Muitas histórias, espaços de convivência e lazer, dias de progresso e modernização

que sucumbiram ao abandono, negligência e negação. Como se explica que momentos

importantes se percam no tempo e no espaço? O que faz de Natal uma cidade sem apego, sem

envolvimento ao seu passado, suas memórias? Será suficiente lançar mão da dialética da

construção destrutiva para compreender o que permeia a relação do natalense com seu espaço,

sua identidade? Voltemos, então, à discussão acerca de valorização e esquecimento,

lembrando que, como sugere Costa (op. cit) esta vem acompanhada de elementos

contraditórios que ordenam os territórios, como preservação e mercantilização, valorização e

precarização, uso e troca.

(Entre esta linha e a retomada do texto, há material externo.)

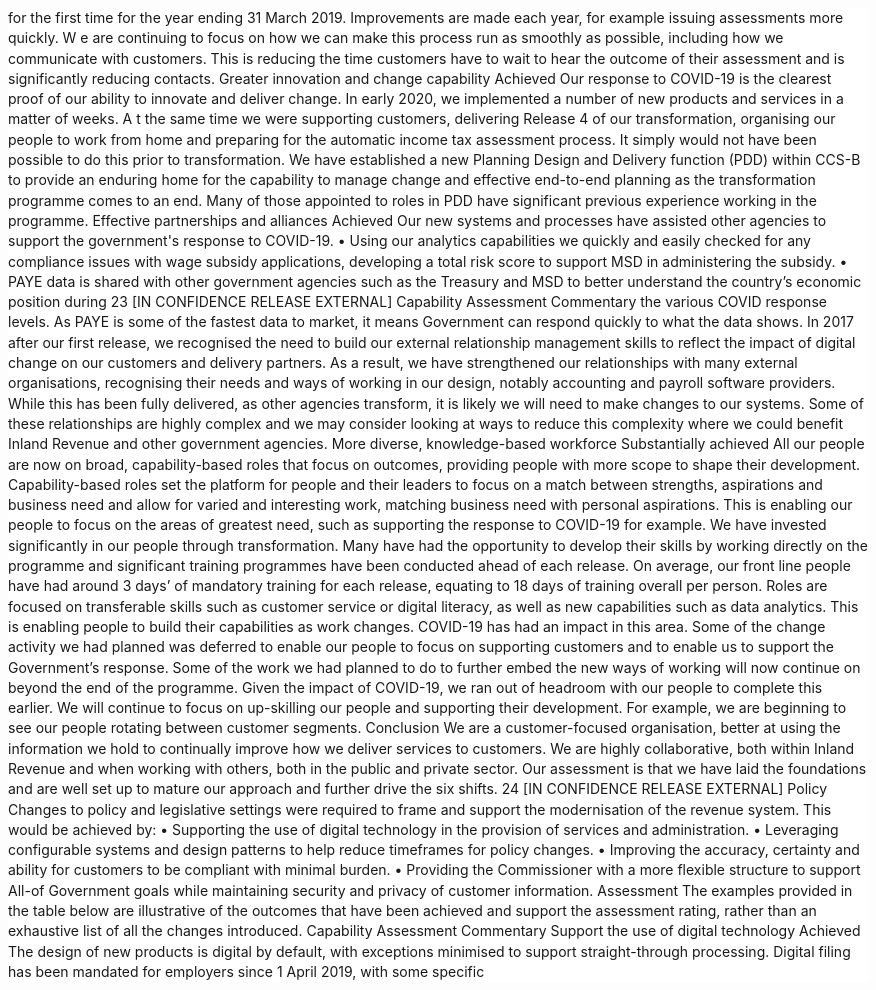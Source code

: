for the first time for the year ending 31 March 2019. Improvements are made each year, for example issuing assessments more quickly. W e are continuing to focus on how we can make this process run as smoothly as possible, including how we communicate with customers. This is reducing the time customers have to wait to hear the outcome of their assessment and is significantly reducing contacts. Greater innovation and change capability Achieved Our response to COVID-19 is the clearest proof of our ability to innovate and deliver change. In early 2020, we implemented a number of new products and services in a matter of weeks. A t the same time we were supporting customers, delivering Release 4 of our transformation, organising our people to work from home and preparing for the automatic income tax assessment process. It simply would not have been possible to do this prior to transformation. We have established a new Planning Design and Delivery function (PDD) within CCS-B to provide an enduring home for the capability to manage change and effective end-to-end planning as the transformation programme comes to an end. Many of those appointed to roles in PDD have significant previous experience working in the programme. Effective partnerships and alliances Achieved Our new systems and processes have assisted other agencies to support the government's response to COVID-19. • Using our analytics capabilities we quickly and easily checked for any compliance issues with wage subsidy applications, developing a total risk score to support MSD in administering the subsidy. • PAYE data is shared with other government agencies such as the Treasury and MSD to better understand the country’s economic position during 23 \[IN CONFIDENCE RELEASE EXTERNAL\] Capability Assessment Commentary the various COVID response levels. As PAYE is some of the fastest data to market, it means Government can respond quickly to what the data shows. In 2017 after our first release, we recognised the need to build our external relationship management skills to reflect the impact of digital change on our customers and delivery partners. As a result, we have strengthened our relationships with many external organisations, recognising their needs and ways of working in our design, notably accounting and payroll software providers. While this has been fully delivered, as other agencies transform, it is likely we will need to make changes to our systems. Some of these relationships are highly complex and we may consider looking at ways to reduce this complexity where we could benefit Inland Revenue and other government agencies. More diverse, knowledge-based workforce Substantially achieved All our people are now on broad, capability-based roles that focus on outcomes, providing people with more scope to shape their development. Capability-based roles set the platform for people and their leaders to focus on a match between strengths, aspirations and business need and allow for varied and interesting work, matching business need with personal aspirations. This is enabling our people to focus on the areas of greatest need, such as supporting the response to COVID-19 for example. We have invested significantly in our people through transformation. Many have had the opportunity to develop their skills by working directly on the programme and significant training programmes have been conducted ahead of each release. On average, our front line people have had around 3 days’ of mandatory training for each release, equating to 18 days of training overall per person. Roles are focused on transferable skills such as customer service or digital literacy, as well as new capabilities such as data analytics. This is enabling people to build their capabilities as work changes. COVID-19 has had an impact in this area. Some of the change activity we had planned was deferred to enable our people to focus on supporting customers and to enable us to support the Government’s response. Some of the work we had planned to do to further embed the new ways of working will now continue on beyond the end of the programme. Given the impact of COVID-19, we ran out of headroom with our people to complete this earlier. We will continue to focus on up-skilling our people and supporting their development. For example, we are beginning to see our people rotating between customer segments. Conclusion We are a customer-focused organisation, better at using the information we hold to continually improve how we deliver services to customers. We are highly collaborative, both within Inland Revenue and when working with others, both in the public and private sector. Our assessment is that we have laid the foundations and are well set up to mature our approach and further drive the six shifts. 24 \[IN CONFIDENCE RELEASE EXTERNAL\] Policy Changes to policy and legislative settings were required to frame and support the modernisation of the revenue system. This would be achieved by: • Supporting the use of digital technology in the provision of services and administration. • Leveraging configurable systems and design patterns to help reduce timeframes for policy changes. • Improving the accuracy, certainty and ability for customers to be compliant with minimal burden. • Providing the Commissioner with a more flexible structure to support All-of Government goals while maintaining security and privacy of customer information. Assessment The examples provided in the table below are illustrative of the outcomes that have been achieved and support the assessment rating, rather than an exhaustive list of all the changes introduced. Capability Assessment Commentary Support the use of digital technology Achieved The design of new products is digital by default, with exceptions minimised to support straight-through processing. Digital filing has been mandated for employers since 1 April 2019, with some specific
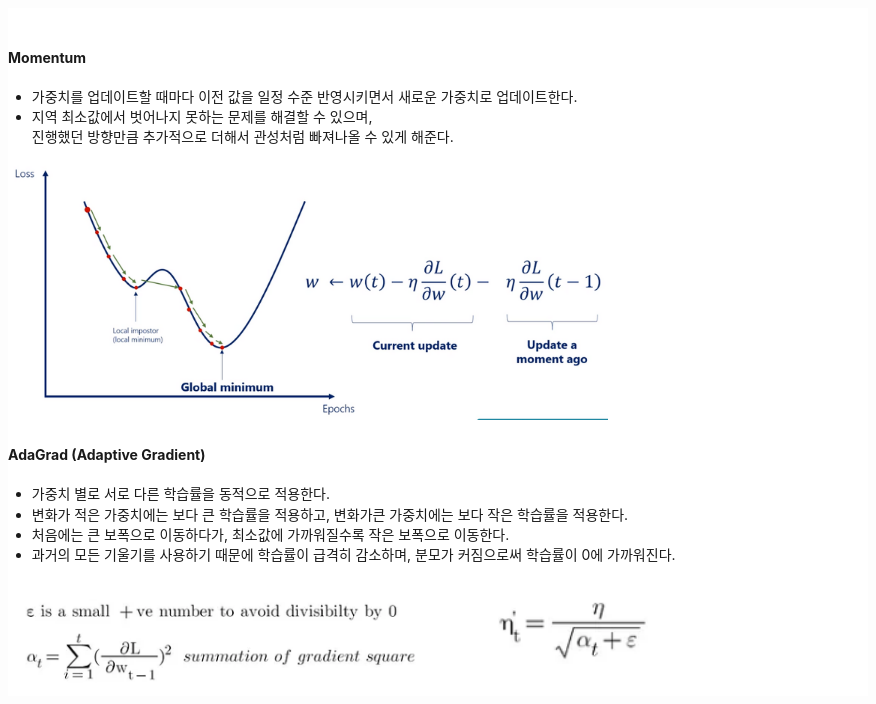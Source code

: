 <br>

#### Momentum
- 가중치를 업데이트할 때마다 이전 값을 일정 수준 반영시키면서 새로운 가중치로 업데이트한다.
- 지역 최소값에서 벗어나지 못하는 문제를 해결할 수 있으며,  
  진행했던 방향만큼 추가적으로 더해서 관성처럼 빠져나올 수 있게 해준다.

<img src='./b_perceptron/images/momentum.png' width='600px;'>

<br>

#### AdaGrad (Adaptive Gradient)
- 가중치 별로 서로 다른 학습률을 동적으로 적용한다.
- 변화가 적은 가중치에는 보다 큰 학습률을 적용하고, 변화가큰 가중치에는 보다 작은 학습률을 적용한다.
- 처음에는 큰 보폭으로 이동하다가, 최소값에 가까워질수록 작은 보폭으로 이동한다.
- 과거의 모든 기울기를 사용하기 때문에 학습률이 급격히 감소하며, 분모가 커짐으로써 학습률이 0에 가까워진다.

<div style='display: flex;'>
    <div>
        <img src='./b_perceptron/images/adagrad01.png' width='400px' style='margin-top: 20px; margin-left: 10px;'>
    </div>
    <div>
        <img src='./b_perceptron/images/adagrad02.png' width='150px' style='margin-top: 20px; margin-left: 80px;'>
    </div>
</div>
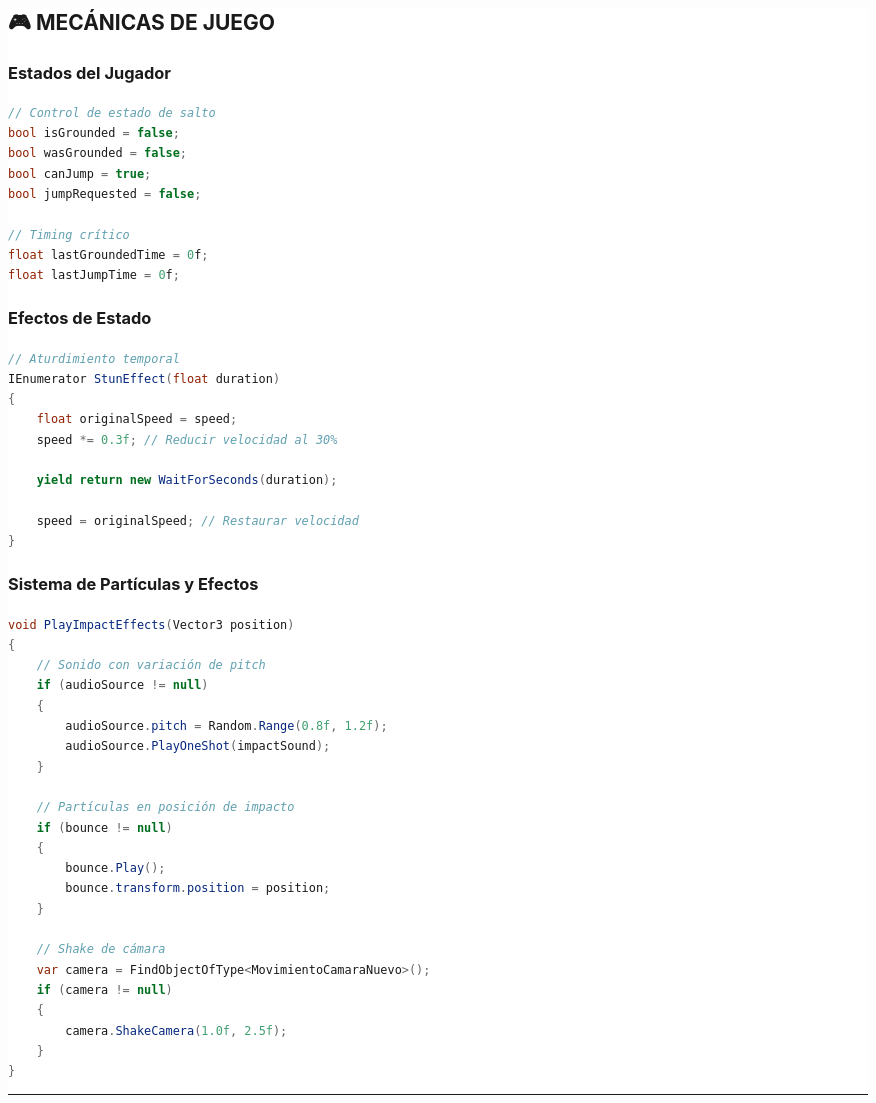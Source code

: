 
## 🎮 **MECÁNICAS DE JUEGO**

### **Estados del Jugador**
```csharp
// Control de estado de salto
bool isGrounded = false;
bool wasGrounded = false;
bool canJump = true;
bool jumpRequested = false;

// Timing crítico
float lastGroundedTime = 0f;
float lastJumpTime = 0f;
```

### **Efectos de Estado**
```csharp
// Aturdimiento temporal
IEnumerator StunEffect(float duration)
{
    float originalSpeed = speed;
    speed *= 0.3f; // Reducir velocidad al 30%
    
    yield return new WaitForSeconds(duration);
    
    speed = originalSpeed; // Restaurar velocidad
}
```

### **Sistema de Partículas y Efectos**
```csharp
void PlayImpactEffects(Vector3 position)
{
    // Sonido con variación de pitch
    if (audioSource != null)
    {
        audioSource.pitch = Random.Range(0.8f, 1.2f);
        audioSource.PlayOneShot(impactSound);
    }
    
    // Partículas en posición de impacto
    if (bounce != null)
    {
        bounce.Play();
        bounce.transform.position = position;
    }
    
    // Shake de cámara
    var camera = FindObjectOfType<MovimientoCamaraNuevo>();
    if (camera != null)
    {
        camera.ShakeCamera(1.0f, 2.5f);
    }
}
```

---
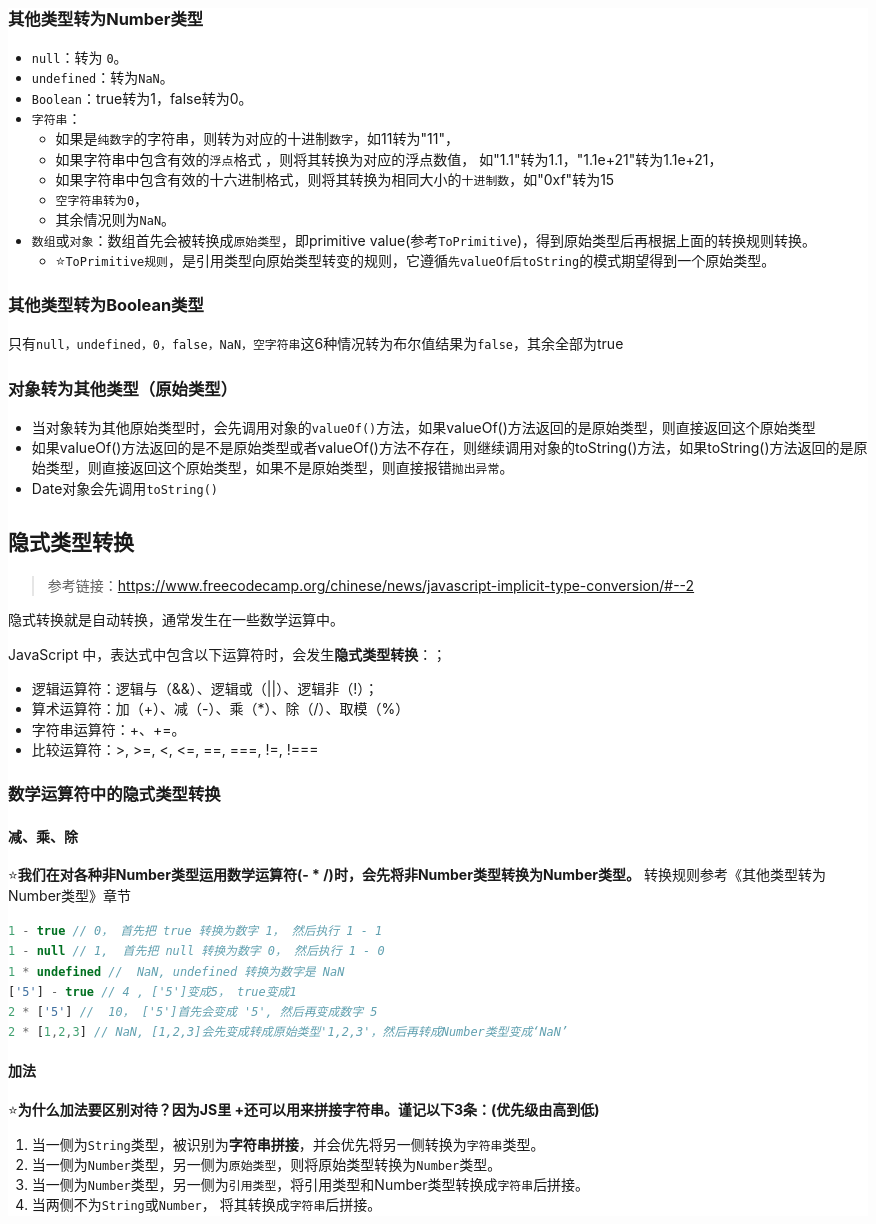 ### 其他类型转为Number类型
* `null`：转为 `0`。
* `undefined`：转为`NaN`。
* `Boolean`：true转为1，false转为0。
* `字符串`：
  * 如果是`纯数字`的字符串，则转为对应的十进制`数字`，如11转为"11"，
  * 如果字符串中包含有效的`浮点`格式 ，则将其转换为对应的浮点数值， 如"1.1"转为1.1，"1.1e+21"转为1.1e+21，
  * 如果字符串中包含有效的十六进制格式，则将其转换为相同大小的`十进制数`，如"0xf"转为15
  * `空字符串转为0`，
  * 其余情况则为`NaN`。
* `数组`或`对象`：数组首先会被转换成`原始类型`，即primitive value(参考`ToPrimitive`)，得到原始类型后再根据上面的转换规则转换。
  * :star:`ToPrimitive规则`，是引用类型向原始类型转变的规则，它遵循`先valueOf后toString`的模式期望得到一个原始类型。


### 其他类型转为Boolean类型
只有`null，undefined，0，false，NaN，空字符串`这6种情况转为布尔值结果为`false`，其余全部为true

### 对象转为其他类型（原始类型）
* 当对象转为其他原始类型时，会先调用对象的`valueOf()`方法，如果valueOf()方法返回的是原始类型，则直接返回这个原始类型
* 如果valueOf()方法返回的是不是原始类型或者valueOf()方法不存在，则继续调用对象的toString()方法，如果toString()方法返回的是原始类型，则直接返回这个原始类型，如果不是原始类型，则直接报错`抛出异常`。
* Date对象会先调用`toString()`


## 隐式类型转换
> 参考链接：https://www.freecodecamp.org/chinese/news/javascript-implicit-type-conversion/#--2

隐式转换就是自动转换，通常发生在一些数学运算中。

JavaScript 中，表达式中包含以下运算符时，会发生**隐式类型转换**：；
* 逻辑运算符：逻辑与（&&）、逻辑或（||）、逻辑非（!）；
* 算术运算符：加（+）、减（-）、乘（*）、除（/）、取模（%）
* 字符串运算符：+、+=。
* 比较运算符：>, >=, <, <=, ==, ===, !=, !===

### 数学运算符中的隐式类型转换
#### 减、乘、除
:star:**我们在对各种非Number类型运用数学运算符(- * /)时，会先将非Number类型转换为Number类型。** 转换规则参考《其他类型转为Number类型》章节
```js
1 - true // 0， 首先把 true 转换为数字 1， 然后执行 1 - 1
1 - null // 1,  首先把 null 转换为数字 0， 然后执行 1 - 0
1 * undefined //  NaN, undefined 转换为数字是 NaN
['5'] - true // 4 , ['5']变成5， true变成1
2 * ['5'] //  10， ['5']首先会变成 '5', 然后再变成数字 5
2 * [1,2,3] // NaN, [1,2,3]会先变成转成原始类型'1,2,3'，然后再转成Number类型变成‘NaN’
```
#### 加法
:star:**为什么加法要区别对待？因为JS里 +还可以用来拼接字符串。谨记以下3条：(优先级由高到低)**
1. 当一侧为`String`类型，被识别为**字符串拼接**，并会优先将另一侧转换为`字符串`类型。
2. 当一侧为`Number`类型，另一侧为`原始类型`，则将原始类型转换为`Number`类型。
3. 当一侧为`Number`类型，另一侧为`引用类型`，将引用类型和Number类型转换成`字符串`后拼接。
4. 当两侧不为`String`或`Number`， 将其转换成`字符串`后拼接。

Em Natal não foi e não é diferente: todo esse movimento está na

base das frequentes substituições e abandono de seus referenciais históricos, transformando-a

em uma cidade que pouco preserva e cuja identidade pouco se dá a conhecer.

Este artigo buscou refletir sobre o desdém da população por sua história – seja por

desconhecimento ou depreciação -, curiosamente valorizada quando se trata dos atrativos

turísticos europeus. Natal, então, assume seu papel na história como cidade do esquecimento.